[Items from a data source]

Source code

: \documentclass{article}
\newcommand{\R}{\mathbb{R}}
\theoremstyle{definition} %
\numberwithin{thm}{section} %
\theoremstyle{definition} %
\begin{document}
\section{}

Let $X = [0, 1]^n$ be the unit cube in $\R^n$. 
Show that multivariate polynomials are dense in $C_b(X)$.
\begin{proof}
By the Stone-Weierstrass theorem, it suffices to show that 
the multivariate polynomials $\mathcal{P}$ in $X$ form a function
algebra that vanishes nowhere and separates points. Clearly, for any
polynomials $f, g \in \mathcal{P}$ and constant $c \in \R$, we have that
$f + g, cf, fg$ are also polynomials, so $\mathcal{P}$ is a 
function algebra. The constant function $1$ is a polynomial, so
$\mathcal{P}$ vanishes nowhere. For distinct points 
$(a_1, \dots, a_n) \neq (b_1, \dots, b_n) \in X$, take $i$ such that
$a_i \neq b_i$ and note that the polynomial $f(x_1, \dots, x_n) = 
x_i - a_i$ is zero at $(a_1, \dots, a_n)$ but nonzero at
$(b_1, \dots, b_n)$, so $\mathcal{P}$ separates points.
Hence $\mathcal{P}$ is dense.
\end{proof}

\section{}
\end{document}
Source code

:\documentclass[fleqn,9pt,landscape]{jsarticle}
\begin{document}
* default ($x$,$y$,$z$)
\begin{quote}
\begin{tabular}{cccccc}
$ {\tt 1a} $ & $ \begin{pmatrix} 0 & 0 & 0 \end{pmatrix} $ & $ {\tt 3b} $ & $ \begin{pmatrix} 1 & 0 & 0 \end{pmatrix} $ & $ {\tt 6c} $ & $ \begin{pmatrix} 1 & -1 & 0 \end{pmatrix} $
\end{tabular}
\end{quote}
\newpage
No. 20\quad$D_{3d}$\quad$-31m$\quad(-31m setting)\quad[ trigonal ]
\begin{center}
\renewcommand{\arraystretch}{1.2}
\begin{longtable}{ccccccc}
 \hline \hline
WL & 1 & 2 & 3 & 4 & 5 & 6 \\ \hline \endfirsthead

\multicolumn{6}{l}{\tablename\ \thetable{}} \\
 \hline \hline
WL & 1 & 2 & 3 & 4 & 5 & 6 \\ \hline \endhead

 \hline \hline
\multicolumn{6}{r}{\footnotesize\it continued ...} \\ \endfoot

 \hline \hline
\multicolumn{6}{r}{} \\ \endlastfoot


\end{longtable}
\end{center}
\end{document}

## WHAT IS EXPECTED
For each line in the entries that contains the string "mathcal", make a copy.

## OUTPUT FOR THIS TASK
the multivariate polynomials $\mathcal{P}$ in $X$ form a function
polynomials $f, g \in \mathcal{P}$ and constant $c \in \R$, we have that
$f + g, cf, fg$ are also polynomials, so $\mathcal{P}$ is a 
$\mathcal{P}$ vanishes nowhere. For distinct points 
$(b_1, \dots, b_n)$, so $\mathcal{P}$ separates points.
Hence $\mathcal{P}$ is dense.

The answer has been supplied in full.